**Exercise material**
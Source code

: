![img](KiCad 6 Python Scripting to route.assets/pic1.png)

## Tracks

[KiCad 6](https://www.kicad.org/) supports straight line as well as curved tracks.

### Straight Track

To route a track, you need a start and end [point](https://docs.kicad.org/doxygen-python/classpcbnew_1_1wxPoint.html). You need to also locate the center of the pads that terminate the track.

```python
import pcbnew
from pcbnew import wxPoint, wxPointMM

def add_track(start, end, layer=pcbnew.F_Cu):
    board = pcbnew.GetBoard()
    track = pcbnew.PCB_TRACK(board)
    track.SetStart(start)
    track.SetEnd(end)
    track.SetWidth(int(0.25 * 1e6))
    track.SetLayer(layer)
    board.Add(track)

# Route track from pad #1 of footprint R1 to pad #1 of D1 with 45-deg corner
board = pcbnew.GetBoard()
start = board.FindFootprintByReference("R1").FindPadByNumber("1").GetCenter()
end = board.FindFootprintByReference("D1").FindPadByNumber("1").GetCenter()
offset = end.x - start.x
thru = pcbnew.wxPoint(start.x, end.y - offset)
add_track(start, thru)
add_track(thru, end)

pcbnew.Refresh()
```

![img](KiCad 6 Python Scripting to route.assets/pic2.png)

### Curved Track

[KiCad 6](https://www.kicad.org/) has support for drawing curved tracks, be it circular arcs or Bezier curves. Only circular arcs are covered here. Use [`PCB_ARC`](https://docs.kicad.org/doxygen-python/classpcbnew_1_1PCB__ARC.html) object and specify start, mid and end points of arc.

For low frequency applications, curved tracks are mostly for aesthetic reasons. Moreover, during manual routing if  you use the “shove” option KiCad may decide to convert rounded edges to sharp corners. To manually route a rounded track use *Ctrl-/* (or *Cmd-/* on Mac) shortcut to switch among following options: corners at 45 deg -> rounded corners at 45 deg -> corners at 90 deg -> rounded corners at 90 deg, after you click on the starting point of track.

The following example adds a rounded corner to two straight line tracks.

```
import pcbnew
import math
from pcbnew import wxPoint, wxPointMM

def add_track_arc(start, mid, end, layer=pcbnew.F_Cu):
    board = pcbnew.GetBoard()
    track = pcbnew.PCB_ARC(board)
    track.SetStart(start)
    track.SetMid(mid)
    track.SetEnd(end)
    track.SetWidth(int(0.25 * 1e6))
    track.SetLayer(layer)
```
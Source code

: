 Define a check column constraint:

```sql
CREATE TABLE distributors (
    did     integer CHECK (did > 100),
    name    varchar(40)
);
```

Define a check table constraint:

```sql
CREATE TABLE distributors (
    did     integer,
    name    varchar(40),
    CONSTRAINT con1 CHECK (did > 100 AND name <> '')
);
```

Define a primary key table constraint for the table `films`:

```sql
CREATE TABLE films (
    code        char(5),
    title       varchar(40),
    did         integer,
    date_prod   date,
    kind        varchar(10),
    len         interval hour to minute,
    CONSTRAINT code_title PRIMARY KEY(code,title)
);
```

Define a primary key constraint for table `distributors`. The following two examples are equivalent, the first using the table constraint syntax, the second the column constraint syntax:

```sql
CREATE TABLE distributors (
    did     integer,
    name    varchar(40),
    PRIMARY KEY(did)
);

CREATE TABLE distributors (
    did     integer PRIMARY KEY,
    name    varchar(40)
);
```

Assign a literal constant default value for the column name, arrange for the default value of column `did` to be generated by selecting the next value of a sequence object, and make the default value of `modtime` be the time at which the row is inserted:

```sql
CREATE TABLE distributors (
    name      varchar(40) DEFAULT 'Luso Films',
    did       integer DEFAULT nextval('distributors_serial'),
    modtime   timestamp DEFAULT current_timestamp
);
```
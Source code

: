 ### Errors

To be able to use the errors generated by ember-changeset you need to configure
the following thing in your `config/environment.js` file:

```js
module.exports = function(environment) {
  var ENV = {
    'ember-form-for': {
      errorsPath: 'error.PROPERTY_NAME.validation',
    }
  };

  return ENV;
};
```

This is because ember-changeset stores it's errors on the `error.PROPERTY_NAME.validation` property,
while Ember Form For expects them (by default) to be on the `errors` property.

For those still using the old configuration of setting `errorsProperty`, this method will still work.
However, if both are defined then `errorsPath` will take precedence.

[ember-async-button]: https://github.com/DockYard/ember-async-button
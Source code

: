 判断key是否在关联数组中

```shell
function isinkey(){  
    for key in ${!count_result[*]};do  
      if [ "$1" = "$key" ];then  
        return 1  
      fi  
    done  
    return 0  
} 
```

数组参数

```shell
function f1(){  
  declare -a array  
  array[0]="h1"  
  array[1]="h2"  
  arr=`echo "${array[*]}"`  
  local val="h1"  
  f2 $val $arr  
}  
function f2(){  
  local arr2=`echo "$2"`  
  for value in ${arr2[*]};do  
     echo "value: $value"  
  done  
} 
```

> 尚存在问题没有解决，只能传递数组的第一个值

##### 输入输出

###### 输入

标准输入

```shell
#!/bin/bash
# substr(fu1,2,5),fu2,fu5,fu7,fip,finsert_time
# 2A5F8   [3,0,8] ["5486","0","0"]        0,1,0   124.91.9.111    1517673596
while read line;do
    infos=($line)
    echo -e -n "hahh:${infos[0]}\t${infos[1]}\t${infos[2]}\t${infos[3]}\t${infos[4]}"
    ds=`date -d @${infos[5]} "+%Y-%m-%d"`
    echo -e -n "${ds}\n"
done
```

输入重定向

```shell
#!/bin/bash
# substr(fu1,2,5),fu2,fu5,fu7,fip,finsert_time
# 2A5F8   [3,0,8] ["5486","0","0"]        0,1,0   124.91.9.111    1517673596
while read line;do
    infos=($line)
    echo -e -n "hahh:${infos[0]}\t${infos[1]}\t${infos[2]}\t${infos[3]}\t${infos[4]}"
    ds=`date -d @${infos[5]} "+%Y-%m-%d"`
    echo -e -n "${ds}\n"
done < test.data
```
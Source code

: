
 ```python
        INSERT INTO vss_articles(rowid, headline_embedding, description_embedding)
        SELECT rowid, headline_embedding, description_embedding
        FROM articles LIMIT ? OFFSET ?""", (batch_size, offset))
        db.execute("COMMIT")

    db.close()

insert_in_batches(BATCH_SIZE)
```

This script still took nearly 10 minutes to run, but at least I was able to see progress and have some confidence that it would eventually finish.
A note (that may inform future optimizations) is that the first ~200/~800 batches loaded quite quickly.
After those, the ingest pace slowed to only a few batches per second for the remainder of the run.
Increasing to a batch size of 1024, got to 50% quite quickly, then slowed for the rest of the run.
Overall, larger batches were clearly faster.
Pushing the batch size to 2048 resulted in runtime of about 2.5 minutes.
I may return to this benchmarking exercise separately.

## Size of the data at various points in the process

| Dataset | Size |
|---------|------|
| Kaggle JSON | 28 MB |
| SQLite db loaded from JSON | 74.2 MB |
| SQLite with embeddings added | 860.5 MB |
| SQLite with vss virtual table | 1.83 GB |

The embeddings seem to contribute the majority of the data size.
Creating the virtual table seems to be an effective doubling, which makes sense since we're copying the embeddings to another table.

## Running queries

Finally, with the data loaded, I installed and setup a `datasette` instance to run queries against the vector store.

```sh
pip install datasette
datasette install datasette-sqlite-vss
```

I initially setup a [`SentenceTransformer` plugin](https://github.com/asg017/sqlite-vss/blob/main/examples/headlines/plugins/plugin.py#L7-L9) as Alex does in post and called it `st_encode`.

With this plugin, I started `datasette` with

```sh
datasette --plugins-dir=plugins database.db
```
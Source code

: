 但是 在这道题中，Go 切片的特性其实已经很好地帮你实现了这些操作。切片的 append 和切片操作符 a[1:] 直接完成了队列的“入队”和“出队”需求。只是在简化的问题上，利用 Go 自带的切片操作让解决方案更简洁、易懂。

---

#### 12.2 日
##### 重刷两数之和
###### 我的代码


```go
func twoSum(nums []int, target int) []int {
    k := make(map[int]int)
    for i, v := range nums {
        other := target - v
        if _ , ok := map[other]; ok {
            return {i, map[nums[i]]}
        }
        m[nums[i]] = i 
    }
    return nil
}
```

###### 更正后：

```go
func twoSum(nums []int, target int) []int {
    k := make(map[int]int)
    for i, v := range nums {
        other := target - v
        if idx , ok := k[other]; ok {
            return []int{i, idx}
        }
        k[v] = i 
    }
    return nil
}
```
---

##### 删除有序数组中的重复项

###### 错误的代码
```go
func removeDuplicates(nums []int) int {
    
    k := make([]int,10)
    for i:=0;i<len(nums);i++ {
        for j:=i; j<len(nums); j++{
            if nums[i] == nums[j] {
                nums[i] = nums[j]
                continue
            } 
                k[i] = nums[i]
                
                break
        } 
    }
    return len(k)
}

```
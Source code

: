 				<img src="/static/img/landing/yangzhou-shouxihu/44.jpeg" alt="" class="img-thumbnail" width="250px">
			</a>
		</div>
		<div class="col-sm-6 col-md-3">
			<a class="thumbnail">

**Work task**
Check each line above for the string "changeset" and copy those that have it.

**Your solution**
To be able to use the errors generated by ember-changeset you need to configure
This is because ember-changeset stores it's errors on the `error.PROPERTY_NAME.validation` property,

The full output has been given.